Although MLEE offers a rapid and inexpensive way to appraise the genetic variation in bacterial populations, many laboratories have turned to directly sequencing the genes specifying several of the enzymes originally indexed by MLEE or the genes encoding proteins involved in virulence. In contrast to MLEE, nucleotide sequencing offers a means of uncovering all of the allelic variation at a locus and detecting events of intragenic recombination. Moreover, nucleotide sequences are composed of discrete characters—i.e., the four bases—as opposed to MLEE, which can only provide the relative mobilities of electromorphs. This allows for the unambiguous identification of alleles, and for comparison and portability of data, from different studies and laboratories.
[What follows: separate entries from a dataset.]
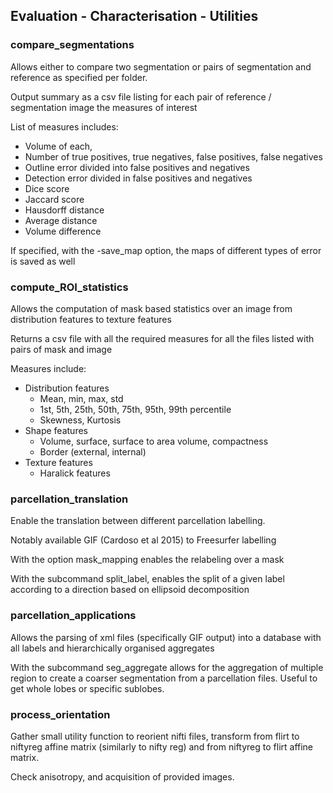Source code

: ## Evaluation - Characterisation - Utilities

### compare_segmentations

Allows either to compare two segmentation or pairs of segmentation and reference as specified per folder.

Output summary as a csv file listing for each pair of reference / segmentation image the measures of interest

List of measures includes:

-  Volume of each, 
- Number of true positives, true negatives, false positives, false negatives
- Outline error divided into false positives and negatives
- Detection error divided in false positives and negatives
- Dice score
- Jaccard score
- Hausdorff distance 
- Average distance
- Volume difference

If specified, with the -save_map option, the maps of different types of error is saved as well



### compute_ROI_statistics

Allows the computation of mask based statistics over an image from distribution features to texture features

Returns a csv file with all the required measures for all the files listed with pairs of mask and image

Measures include:

- Distribution features
  - Mean, min, max, std
  - 1st, 5th, 25th, 50th, 75th, 95th, 99th percentile
  - Skewness, Kurtosis
- Shape features
  - Volume, surface, surface to area volume, compactness
  - Border (external, internal)
- Texture features 
  - Haralick features

### parcellation_translation

Enable the translation between different parcellation labelling. 

Notably available GIF (Cardoso et al 2015) to Freesurfer labelling

With the option mask_mapping enables the relabeling over a mask

With the subcommand split_label, enables the split of a given label according to a direction based on ellipsoid decomposition

### parcellation_applications

Allows the parsing of xml files (specifically GIF output) into a database with all labels and hierarchically organised aggregates

With the subcommand seg_aggregate allows for the aggregation of multiple region to create a coarser segmentation from a parcellation files. Useful to get whole lobes or specific sublobes.

### process_orientation

Gather small utility function to reorient nifti files, transform from flirt to niftyreg affine matrix (similarly to nifty reg) and from niftyreg to flirt affine matrix.

Check anisotropy, and acquisition of provided images.

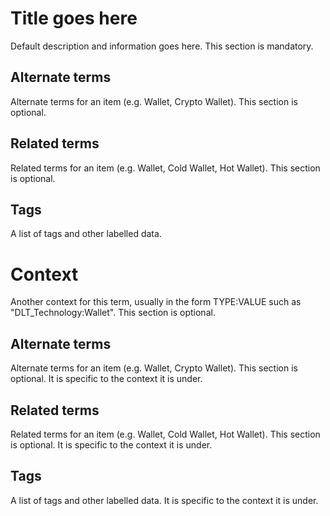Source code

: # Title goes here

Default description and information goes here. This section is mandatory.

## Alternate terms

Alternate terms for an item (e.g. Wallet, Crypto Wallet). This section is optional.

## Related terms

Related terms for an item (e.g. Wallet, Cold Wallet, Hot Wallet). This section is optional.

## Tags

A list of tags and other labelled data.

# Context

Another context for this term, usually in the form TYPE:VALUE such as "DLT_Technology:Wallet". This section is optional.

## Alternate terms

Alternate terms for an item (e.g. Wallet, Crypto Wallet). This section is optional. It is specific to the context it is under.

## Related terms

Related terms for an item (e.g. Wallet, Cold Wallet, Hot Wallet). This section is optional. It is specific to the context it is under.

## Tags

A list of tags and other labelled data. It is specific to the context it is under.
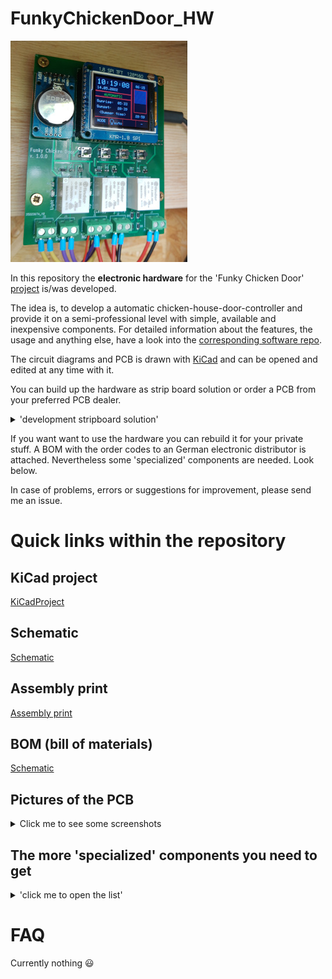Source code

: # FunkyChickenDoor_HW

![Hardware in mounting position](./docs/pictures/IMG_20220514_101940871.jpg)

In this repository the **electronic hardware** for the 'Funky Chicken Door' [project](https://github.com/HoeckFlori/FunkyChickenDoor_SW) is/was developed.

The idea is, to develop a automatic chicken-house-door-controller and provide it on a semi-professional level with simple, available and inexpensive components. For detailed information about the features, the usage and anything else, have a look into the [corresponding software repo](https://github.com/HoeckFlori/FunkyChickenDoor_SW).

The circuit diagrams and PCB is drawn with [KiCad](https://kicad.org/) and can be opened and edited at any time with it.

You can build up the hardware as strip board solution or order a PCB from your preferred PCB dealer.  

<details>
  <summary>'development stripboard solution'</summary>

![front](./docs/readmeAppendices/V1_StripboardFront.jpg)

![back](./docs/readmeAppendices/V1_StripboardBack.jpg)
</details>

If you want want to use the hardware you can rebuild it for your private stuff. A BOM with the order codes to an German electronic distributor is attached. Nevertheless some 'specialized' components are needed. Look below.

In case of problems, errors or suggestions for improvement, please send me an issue.

# Quick links within the repository
## KiCad project
[KiCadProject](./AMShieldV1/ChickenDoor_V1.pro)

## Schematic
[Schematic](./AMShieldV1/ChickenDoor_V1_1-0-0_Schematic.pdf)

## Assembly print
[Assembly print](./AMShieldV1/ChickenDoor_V1_1-0-0_AssemblyPrint.pdf)

## BOM (bill of materials)
[Schematic](./AMShieldV1/ChickenDoor_V1_1-0-0_BOM_withReicheltOrderCodes.ods)

## Pictures of the PCB
<details>
  <summary>Click me to see some screenshots</summary>
![01](./AMShieldV1/ChickenDoor_V1_PCB_view01_front_with%20raytracing.png)
  
![](./AMShieldV1/ChickenDoor_V1_PCB_view02_side%20right.png
  
![](./AMShieldV1/ChickenDoor_V1_PCB_view03_backside.png)

![](./AMShieldV1/ChickenDoor_V1_PCB_view04_side%20left.png)

![](./AMShieldV1/ChickenDoor_V1_PCB_view05_perspective_with%20raytracing.png)

![](./AMShieldV1/ChickenDoor_V1_PCB_ChickenDoor_V1_PCB_view05_perspective_with%20raytracing.png)
</details>


## The more 'specialized' components you need to get

<details>
  <summary>'click me to open the list'</summary>




| What                                                     | Link to further information and (possible) vendors                                                                                                                                                                                                                                                                                                                                               | Detailed information                                                                                                                                                                                                                                                                                                                                                                                                                                                                                                                                                                                                            | Realistic price (from a well-known auction platform with longer shipping time), mid 2020 |
| -------------------------------------------------------- | ------------------------------------------------------------------------------------------------------------------------------------------------------------------------------------------------------------------------------------------------------------------------------------------------------------------------------------------------------------------------------------------------ | ------------------------------------------------------------------------------------------------------------------------------------------------------------------------------------------------------------------------------------------------------------------------------------------------------------------------------------------------------------------------------------------------------------------------------------------------------------------------------------------------------------------------------------------------------------------------------------------------------------------------------- | ---------------------------------------------------------------------------------------- |
| MCU Board 'Mega 2560 PRO (Embed) CH340G/ATmega2560-16AU' | [https://robotdyn.com/mega-2560-pro-embed-ch340g-atmega2560-16au.html](https://robotdyn.com/mega-2560-pro-embed-ch340g-atmega2560-16au.html) or [https://www.reichelt.de/at/en/arduino-compatible-mega-2560-pro-board-ard-mega2560-pro-p299355.html?&trstct=pos_0&nbc=1](https://www.reichelt.de/at/en/arduino-compatible-mega-2560-pro-board-ard-mega2560-pro-p299355.html?&trstct=pos_0&nbc=1) | <ul><li>[Dimensional drawing](https://robotdyn.com/pub/media/0G-00005641==MEGA-PRO-CH340GATmega2560/DOCS/DIM==0G-00005641==MEGA-PRO-CH340GATmega2560.pdf)</li><li>[Input and Output I/O diagram](https://robotdyn.com/pub/media/0G-00005641==MEGA-PRO-CH340GATmega2560/DOCS/PINOUT==0G-00005641==MEGA-PRO-CH340GATmega2560.pdf)</li><li>[Schematic](https://robotdyn.com/pub/media/0G-00005641==MEGA-PRO-CH340GATmega2560/DOCS/Schematic==0G-00005641==MEGA-PRO-CH340GATmega2560.pdf)</li></ul>                                                                                                                                 | ~ 7,- €                                                                                  |
| RTC DS3231 I2C AT24C32 Real Time Clock                   | https://www.makershop.de/module/rtc/rtc-ds3231-i2c/                                                                                                                                                                                                                                                                                                                                              | [Interface DS3231 Precision RTC Module with Arduino](https://lastminuteengineers.com/ds3231-rtc-arduino-tutorial/)                                                                                                                                                                                                                                                                                                                                                                                                                                                                                                              | ~ 3,- €                                                                                  |
| 1,8 Zoll TFT LCD Display Modul 128×160                   | [https://www.amazon.com/HiLetgo-ST7735R-128160-Display-Arduino/dp/B00LSG51MM](https://www.amazon.com/HiLetgo-ST7735R-128160-Display-Arduino/dp/B00LSG51MM) or [https://www.makershop.de/display/lcd-tft/waveshare-1-8inch-lcd-modul/](https://www.makershop.de/display/lcd-tft/waveshare-1-8inch-lcd-modul/)                                                                                     | Try to get a display like in the link! The market is full of displays of this type, but each one has other connectors, dimensions, orientations, ... .<br/> Some may interesting links:<br/> [1.8" Serial SPI 128x160 Color TFT LCD Module Display](https://www.openhacks.com/uploadsproductos/tutorial_display_tft.pdf),<br/> [https://learn.adafruit.com/1-8-tft-display/breakout-pinouts](https://learn.adafruit.com/1-8-tft-display/breakout-pinouts),<br/> [Arduino Tutorial: Making the KMR-1.8 SPI (TFT Display) work!](https://www.mschoeffler.de/2019/06/20/arduino-tutorial-making-the-kmr-1-8-spi-tft-display-work/) | ~ 8,-€ <br/> (on a well-known internet auction house)                                    |

</details>

# FAQ
Currently nothing :smiley: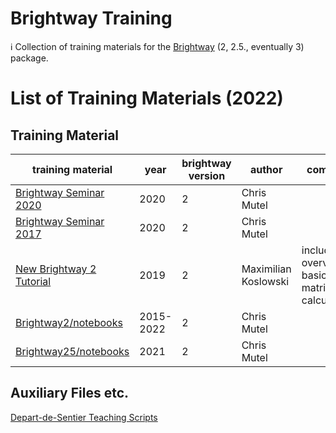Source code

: # Brightway Training

ℹ️ Collection of training materials for the [Brightway](https://github.com/brightway-lca/brightway2) (2, 2.5., eventually 3) package.

# List of Training Materials (2022)

## Training Material

| training material | year | brightway version | author | comment |
| ----------------- | ---- | ----------------- | ------ | ------- |
| [Brightway Seminar 2020](https://github.com/PoutineAndRosti/Brightway-Seminar-2020) | 2020 | 2 | Chris Mutel | |
| [Brightway Seminar 2017](https://github.com/PoutineAndRosti/Brightway-Seminar-2017) | 2020 | 2 | Chris Mutel | |
| [New Brightway 2 Tutorial](https://github.com/maximikos/Brightway2_Intro) | 2019 | 2 | Maximilian Koslowski | includes overview of basic LCA matrix calculations |
| [Brightway2/notebooks](https://github.com/brightway-lca/brightway2/tree/master/notebooks)  | 2015-2022 | 2 | Chris Mutel | |
| [Brightway25/notebooks](https://github.com/brightway-lca/brightway25/tree/main/notebooks) | 2021 | 2 | Chris Mutel | |

## Auxiliary Files etc.

[Depart-de-Sentier Teaching Scripts](https://github.com/Depart-de-Sentier/Teaching)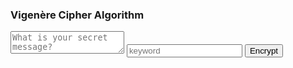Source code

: <html lang="en">
<head>
	<meta charset="UTF-8">
	<meta http-equiv="X-UA-Compatible" content="IE=edge">
	<meta name="viewport" content="width=device-width, initial-scale=1">
	<title>Vigenère cipher </title>
	<link rel="stylesheet" href="css/bootstrap.min.css">
	<link rel="stylesheet" href="css/style.css">
</head>
<body>
	<div class="container-fluid">
		<div class="row">
			<div class="col-xs-12 col-sm-6 col-sm-offset-3">
				<h3>Vigenère Cipher Algorithm</h3>
				<textarea id="userText" placeholder="What is your secret message?"></textarea>
				<input id="keyword" type="text" placeholder="keyword"></input>
				<button id="encrypt" class="btn btn-default" type="submit">Encrypt</button>
			</div>
		</div>
	</div>
</body>
</html>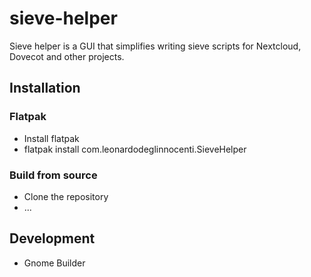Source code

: # sieve-helper

Sieve helper is a GUI that simplifies writing sieve scripts for Nextcloud, Dovecot and other projects.

## Installation
### Flatpak
* Install flatpak
* flatpak install com.leonardodeglinnocenti.SieveHelper
### Build from source
* Clone the repository
* ...

## Development
* Gnome Builder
Furthermore, the use of PCR to generate sequencing templates permits the analysis of noncultivable organisms. Although nucleotide sequencing provides the most complete information about the genetic variation and relationships among strains, it is still relatively costly and time consuming, especially for the analysis of variation at several loci in a large number of strains. And in many applications, the level of variation detected by MLEE has been sufficient to answer all but the subtlest questions about the genetic diversity and structure of natural populations.

C. Multilocus Sequence Typing

Maiden et al. [69] have devised a method for the identification and typing of bacterial clones based on the determination of sequences of several gene fragments (Fig. 4). Multilocus sequence typing (MLST) exploits the advantages of nucleotide sequence data, but also constructs chromosomal genotypes, which can be used to detect intergenic recombination in the manner of MLEE, through an analysis of multiple chromosomally encoded loci [70]. In the initial application of MLST, the nucleotide sequences of PCR-amplified fragments from 11 housekeeping genes were obtained for more than 100 isolates of Neisseria meningitis. For MLST, the gene fragments (i.e., alleles) are 400 to 500 nucleotides in length—a convenient size for the direct automated sequencing of a DNA fragment with a single primer—and each unique combination of alleles over loci is referred to as a sequence type (ST). As the number of sequencing facilities increase, and the costs of DNA sequencing fall, MSLT is certain to become the method of choice for assessing variation in bacterial populations.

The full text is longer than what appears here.